Tristram Shandy:
A Cock and Bull Story

Director: Michael Winterbottom (Code 46, Wonderland, Butterfly Kiss)
Writer: Laurence Sterne (novel)
Screenplay: Frank Cottrell Boyce
Producer: Andrew Eaton
Starring: Steve Coogan, Rob Brydon, Keely Hawes, Kelly Macdonald, Naomie Harris, Jeremy Northam, Gillian Anderson
MPAA Rating:R
Running time: 94 min
read my spoiler disclaimer

     An interesting idea for a film to be sure. The attempt at filming a film that is supposed to be about a novel that is unfilmable. Let me try to explain it. First off, it's all acted. None of the "behind the scenes" shots are truly behind the scenes. That is what the film is. However, about a third of the film is that unfilmable movie. So it's a movie about a movie; of which we get to see parts of. To make it slightly more complicated, at the end, we see the cast watching the film we just watched. So to sum it all up, it is a film about a film about a film. Cornfused? Good.

      So most of the time we are watching the actors (Coogan and Brydon) deal with the pains of the making of a movie. Costume problems, set problems, script rewrites and annoying crew members. Couple all this with the demands of time, the studio and a family trying to spend some time with the actors as well. All of this creates for some very hilarious moments. But a lot of it is just drawn out exposition.

      The whole film is just a series of small happenings and meetings between characters whilst trying to make a film. Some of the interactions are uproarious, while some are just plain dull and seemed to drag and ended up not having much of a point. Most of the funny moments are just quick dialogue moments with one or two almost slap-stick moments. Just thinking about those few moments is enough to bring a slight chuckle out of me as I sit here and type.

      The characters are all lovable.

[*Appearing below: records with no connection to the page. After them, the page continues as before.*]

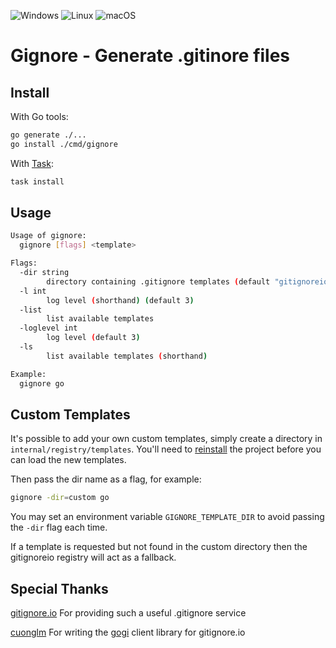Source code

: ![Windows](https://img.shields.io/badge/Windows-0078D6?style=for-the-badge&logo=windows&logoColor=white)
![Linux](https://img.shields.io/badge/Linux-FCC624?style=for-the-badge&logo=linux&logoColor=black)
![macOS](https://img.shields.io/badge/mac%20os-000000?style=for-the-badge&logo=macos&logoColor=F0F0F0)


# Gignore - Generate .gitinore files

## Install

With Go tools:

```bash
go generate ./...
go install ./cmd/gignore
```

With [Task][task]:

```bash
task install
```

## Usage

```bash
Usage of gignore:
  gignore [flags] <template>

Flags:
  -dir string
        directory containing .gitignore templates (default "gitignoreio")
  -l int
        log level (shorthand) (default 3)
  -list
        list available templates
  -loglevel int
        log level (default 3)
  -ls
        list available templates (shorthand)

Example:
  gignore go
```

## Custom Templates

It's possible to add your own custom templates, simply create a directory in `internal/registry/templates`. You'll need to [reinstall](https://github.com/onyx-and-iris/gignore?tab=readme-ov-file#install) the project before you can load the new templates.

Then pass the dir name as a flag, for example:

```bash
gignore -dir=custom go
```

You may set an environment variable `GIGNORE_TEMPLATE_DIR` to avoid passing the `-dir` flag each time.

If a template is requested but not found in the custom directory then the gitignoreio registry will act as a fallback.

## Special Thanks

[gitignore.io][gitignoreio] For providing such a useful .gitignore service

[cuonglm][cuonglm] For writing the [gogi][gogi] client library for gitignore.io


[task]: https://taskfile.dev/
[gitignoreio]: https://www.toptal.com/developers/gitignore
[cuonglm]: https://github.com/cuonglm
[gogi]: https://github.com/cuonglm/gogi
[ignore]: https://github.com/neptship/ignore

Especially Brydon's character who continuously wants people to look at his "not white" teeth, touch his bald spot or tries unsuccessfully at some hilarious impersonations. Fairly big names (Jeremy Northam, Gillian Anderson) have small roles that fit into the story nicely and do well at helping the "story" flow.

      My guess is that this film won't gain much exposure or praise as it just barely chugs along the whole time. But it is so original in it's thinking and style that I actually really liked it. Whether it is an honest adaptation of the novel, "Life and Opinions of Tristram Shandy, Esq." or not, I have no idea as I have never read it or heard about it before. I think that the way this film is made is making the point that the novel is indeed unfilmable.

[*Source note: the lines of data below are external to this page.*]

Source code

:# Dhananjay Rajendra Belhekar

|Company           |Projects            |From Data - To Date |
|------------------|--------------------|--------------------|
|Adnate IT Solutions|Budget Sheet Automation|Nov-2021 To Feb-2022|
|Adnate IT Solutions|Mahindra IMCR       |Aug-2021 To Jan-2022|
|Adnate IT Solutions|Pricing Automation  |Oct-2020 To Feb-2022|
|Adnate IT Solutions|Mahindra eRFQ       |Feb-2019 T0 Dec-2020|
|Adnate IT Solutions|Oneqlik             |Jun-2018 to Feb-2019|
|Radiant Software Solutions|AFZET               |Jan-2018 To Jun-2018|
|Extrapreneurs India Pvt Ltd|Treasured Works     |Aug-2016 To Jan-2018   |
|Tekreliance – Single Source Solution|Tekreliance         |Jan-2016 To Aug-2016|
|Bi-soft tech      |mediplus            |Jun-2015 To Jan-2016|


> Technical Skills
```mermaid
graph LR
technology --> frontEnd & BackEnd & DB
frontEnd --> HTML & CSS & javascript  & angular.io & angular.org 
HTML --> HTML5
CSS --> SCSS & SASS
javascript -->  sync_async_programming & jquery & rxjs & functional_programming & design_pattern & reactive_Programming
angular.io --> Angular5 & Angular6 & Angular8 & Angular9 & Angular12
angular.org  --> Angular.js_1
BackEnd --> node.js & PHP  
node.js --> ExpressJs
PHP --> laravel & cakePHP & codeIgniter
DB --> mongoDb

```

      Hard to review since it barely can be considered a film, I recommend viewing the trailer before heading out to try and find this film in a theater (mostly in art-houses and independent theaters I would guess). Viewing the website alone is an exercise in confusion (unless you're a Mac user). Go there and you will see what I mean. It really does well in representing the thought that went behind the making of this film.

      I have to give it a reserved thumbs-up for it's originality, great characters and moments of pure hilarity; even though it is a little slow at times and I think there will be many people out there who will be upset that they sat through "Tristram Shandy." I'm just one of the people who "got it," and I enjoyed it at the time. Caught on an off day, I might've had different opinions about it. To sum it all up, I quote the main character in the film (who also plays the main character in the film they are making in the film) as he is speaking with his wife about his role in the movie in the movie: "I am playing the main character in a movie entitled after the main character, but by the end of the film I'm not even born yet!" Just exactly the right amount of confusion for what this film is: a cock and bull story.